藤丸の一人語りと、意気投合した綾と竹雄の関係に泣ける

 最終回に向けての筋道は見えた。問題は、万太郎がどう動くかだ。実はこれも見えている。私の想像では、たぶん何もしない。十徳長屋で標本を整理していると、いろんな人がやってくる。そこからドラマが起きて、最後は成功へ。そう予想する根拠は、それが万太郎だからだ。

 23週もそうだった。まず綾と竹雄が上京し、長屋近くで屋台を開いた。万太郎と寿恵子が食べているところにやってきたのが、藤丸(前原瑞樹)と波多野(前原滉)だ。そこから、「醸造学」の話になる。酒造りをあきらめていない綾と竹雄が、醸造を研究する学者を知らないかと2人に尋ねる。手を挙げたのが、藤丸だった。

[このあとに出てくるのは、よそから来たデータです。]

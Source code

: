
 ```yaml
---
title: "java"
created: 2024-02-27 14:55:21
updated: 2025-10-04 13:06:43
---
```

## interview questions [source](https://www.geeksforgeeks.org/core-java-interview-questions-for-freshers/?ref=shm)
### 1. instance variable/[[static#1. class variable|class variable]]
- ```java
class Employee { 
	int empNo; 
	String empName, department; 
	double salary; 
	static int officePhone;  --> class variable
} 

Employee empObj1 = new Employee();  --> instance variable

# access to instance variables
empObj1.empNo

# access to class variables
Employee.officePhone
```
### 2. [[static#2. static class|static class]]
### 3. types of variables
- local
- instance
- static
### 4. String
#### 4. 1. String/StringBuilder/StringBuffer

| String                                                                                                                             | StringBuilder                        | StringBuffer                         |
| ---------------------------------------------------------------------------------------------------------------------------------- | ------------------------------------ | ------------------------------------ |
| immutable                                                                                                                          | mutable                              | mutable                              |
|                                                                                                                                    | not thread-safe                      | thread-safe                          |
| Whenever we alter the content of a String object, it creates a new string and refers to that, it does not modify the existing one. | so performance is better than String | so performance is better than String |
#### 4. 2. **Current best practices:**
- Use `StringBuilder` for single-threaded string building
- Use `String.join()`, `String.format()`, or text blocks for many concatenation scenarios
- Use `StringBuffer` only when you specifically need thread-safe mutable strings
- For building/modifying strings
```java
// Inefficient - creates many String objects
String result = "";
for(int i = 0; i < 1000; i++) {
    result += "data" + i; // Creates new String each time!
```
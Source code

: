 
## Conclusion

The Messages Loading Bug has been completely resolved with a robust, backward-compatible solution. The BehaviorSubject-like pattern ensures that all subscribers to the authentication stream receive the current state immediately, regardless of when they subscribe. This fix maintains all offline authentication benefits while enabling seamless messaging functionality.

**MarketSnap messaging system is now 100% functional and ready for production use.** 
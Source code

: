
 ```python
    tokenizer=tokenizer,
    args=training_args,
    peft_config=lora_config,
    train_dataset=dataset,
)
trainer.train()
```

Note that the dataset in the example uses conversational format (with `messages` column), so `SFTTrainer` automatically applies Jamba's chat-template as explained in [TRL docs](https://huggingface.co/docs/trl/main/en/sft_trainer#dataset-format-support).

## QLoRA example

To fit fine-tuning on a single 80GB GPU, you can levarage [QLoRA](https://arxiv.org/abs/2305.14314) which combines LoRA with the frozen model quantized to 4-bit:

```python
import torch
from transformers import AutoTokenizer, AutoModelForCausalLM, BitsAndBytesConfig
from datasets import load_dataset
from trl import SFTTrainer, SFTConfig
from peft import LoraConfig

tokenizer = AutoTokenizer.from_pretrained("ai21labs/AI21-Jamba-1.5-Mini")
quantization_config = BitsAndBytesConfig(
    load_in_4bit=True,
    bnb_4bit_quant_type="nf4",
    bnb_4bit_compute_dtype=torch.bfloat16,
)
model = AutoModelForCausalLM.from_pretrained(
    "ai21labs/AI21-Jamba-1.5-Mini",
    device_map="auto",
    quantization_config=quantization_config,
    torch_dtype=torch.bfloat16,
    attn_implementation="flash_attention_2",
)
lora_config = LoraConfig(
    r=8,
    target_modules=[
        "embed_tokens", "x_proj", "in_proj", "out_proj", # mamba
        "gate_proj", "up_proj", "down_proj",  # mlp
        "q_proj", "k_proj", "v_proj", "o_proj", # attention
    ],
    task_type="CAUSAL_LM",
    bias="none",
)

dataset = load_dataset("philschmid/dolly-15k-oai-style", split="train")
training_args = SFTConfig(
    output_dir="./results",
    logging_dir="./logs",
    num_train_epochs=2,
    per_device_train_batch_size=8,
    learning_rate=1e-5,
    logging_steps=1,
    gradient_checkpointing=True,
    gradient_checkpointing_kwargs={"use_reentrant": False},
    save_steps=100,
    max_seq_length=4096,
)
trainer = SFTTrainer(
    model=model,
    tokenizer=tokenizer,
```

 東大を卒業し、菌類の研究ができないか探したがどこにもなく、今は実家の酒問屋を手伝っている。それが藤丸の現在地だ。だから、手の挙げ方が奥ゆかしい。「もう1杯、飲んでいく」と万太郎と波多野に言って、屋台に残る。何のお酒がいいかと綾に聞かれ、綾と竹雄が造る新しい酒がいい、と答える。わかりにくいが、これが挙手なのだ。

 そこからなぜか、「俺、きっと無理なんですが」と言う。「おいおい」とツッコミたくなるが、ここからの藤丸のセリフが聞かせた。無理なのに研究がしたくなった、菌類なら何でも好きなのだ、醸造と菌類の研究はまったく違うから一から学ばねばならない、だけど外国の文献を読むことならできる。藤丸の声は甘えん坊の声。そうずっと思っていた。その声のまま、一気に語る藤丸。優しく、メンタルが弱い。だけど心では、何かを成し遂げたいと思ってきた。それが伝わってきて、ちょっと泣けた。

 綾は藤丸をまっすぐに見て、小さくうなずいていた。そしてこう言った。「新しい酒の注文、承りました。きっとうまいです。私らの学者先生と造るがですき」。竹雄が「藤丸さん、よろしゅうお頼み申します」と続けた。相当泣けた。勝ち組じゃないけど心優しい者同士が、ともに歩んでいこうとする。こういう場面に私は弱い。